WHAT THE TASK REQUIRES:
In the records below, which lines include "also"? Copy them.

STORED DATA:
((
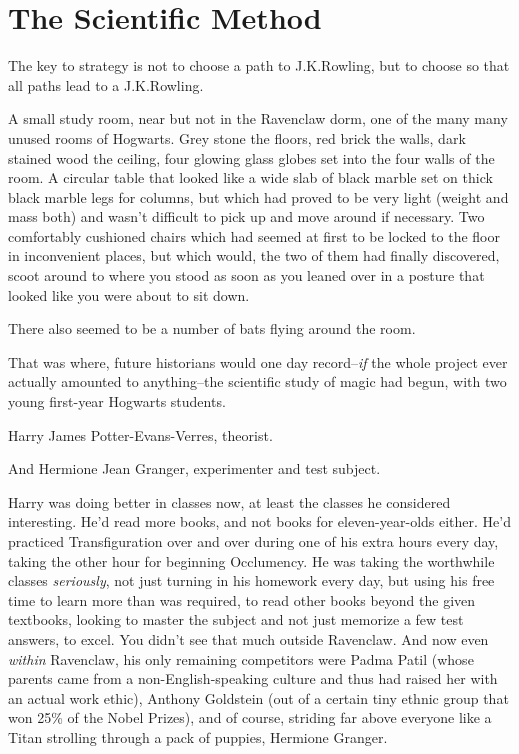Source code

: \chapter{The Scientific Method}

\begin{chapterOpeningAuthorNote}
The key to strategy is not to choose a path to J.\?K.\?Rowling, but to choose so that all paths lead to a J.\?K.\?Rowling.
\end{chapterOpeningAuthorNote}

\lettrine{A}{} small study room, near but not in the Ravenclaw dorm, one of the many many unused rooms of Hogwarts. Grey stone the floors, red brick the walls, dark stained wood the ceiling, four glowing glass globes set into the four walls of the room. A circular table that looked like a wide slab of black marble set on thick black marble legs for columns, but which had proved to be very light (weight and mass both) and wasn't difficult to pick up and move around if necessary. Two comfortably cushioned chairs which had seemed at first to be locked to the floor in inconvenient places, but which would, the two of them had finally discovered, scoot around to where you stood as soon as you leaned over in a posture that looked like you were about to sit down.

There also seemed to be a number of bats flying around the room.

That was where, future historians would one day record\---\emph{if} the whole project ever actually amounted to anything\---the scientific study of magic had begun, with two young first-year Hogwarts students.

Harry James Potter-Evans-Verres, theorist.

And Hermione Jean Granger, experimenter and test subject.

Harry was doing better in classes now, at least the classes he considered interesting. He'd read more books, and not books for eleven-year-olds either. He'd practiced Transfiguration over and over during one of his extra hours every day, taking the other hour for beginning Occlumency. He was taking the worthwhile classes \emph{seriously}, not just turning in his homework every day, but using his free time to learn more than was required, to read other books beyond the given textbooks, looking to master the subject and not just memorize a few test answers, to excel. You didn't see that much outside Ravenclaw. And now even \emph{within} Ravenclaw, his only remaining competitors were Padma Patil (whose parents came from a non-English-speaking culture and thus had raised her with an actual work ethic), Anthony Goldstein (out of a certain tiny ethnic group that won 25\% of the Nobel Prizes), and of course, striding far above everyone like a Titan strolling through a pack of puppies, Hermione Granger.

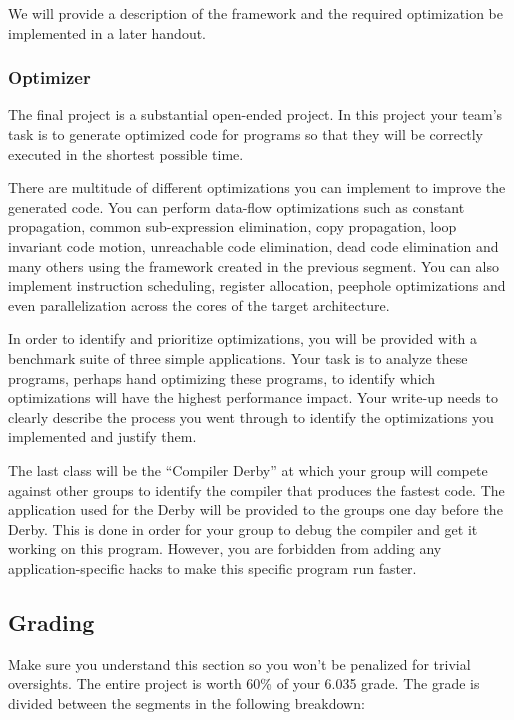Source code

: We will provide a description of the framework and the required optimization
be implemented in a later handout.

\subsubsection*{Optimizer}

The final project is a substantial open-ended project. In this project
your team's task is to generate optimized code for programs so that
they will be correctly executed in the shortest possible time.

There are multitude of different optimizations you can implement to
improve the generated code. You can perform data-flow optimizations
such as constant propagation, common sub-expression elimination, copy
propagation, loop invariant code motion, unreachable code elimination,
dead code elimination and many others using the framework created in
the previous segment. You can also implement instruction scheduling,
register allocation, peephole optimizations and even parallelization
across the cores of the target architecture.

In order to identify and prioritize optimizations, you will be provided
with a benchmark suite of three simple applications.  Your task is to
analyze these programs, perhaps hand optimizing these programs, to
identify which optimizations will have the highest performance
impact. Your write-up needs to clearly describe the process you went
through to identify the optimizations you implemented and justify
them.

The last class will be the ``Compiler Derby'' at which your group
will compete against other groups to identify the compiler that
produces the fastest code. The application used for the Derby will be
provided to the groups one day before the Derby. This is done in order
for your group to debug the compiler and get it working on this
program. However, you are forbidden from adding any
application-specific hacks to make this specific program run faster.


\subsection*{Grading}

Make sure you understand this section so you won't be penalized for
trivial oversights. The entire project is worth 60\% of your 6.035
grade. The grade is divided between the segments in the following breakdown:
))
WRITTEN ANSWER:
There also seemed to be a number of bats flying around the room.
the previous segment. You can also implement instruction scheduling,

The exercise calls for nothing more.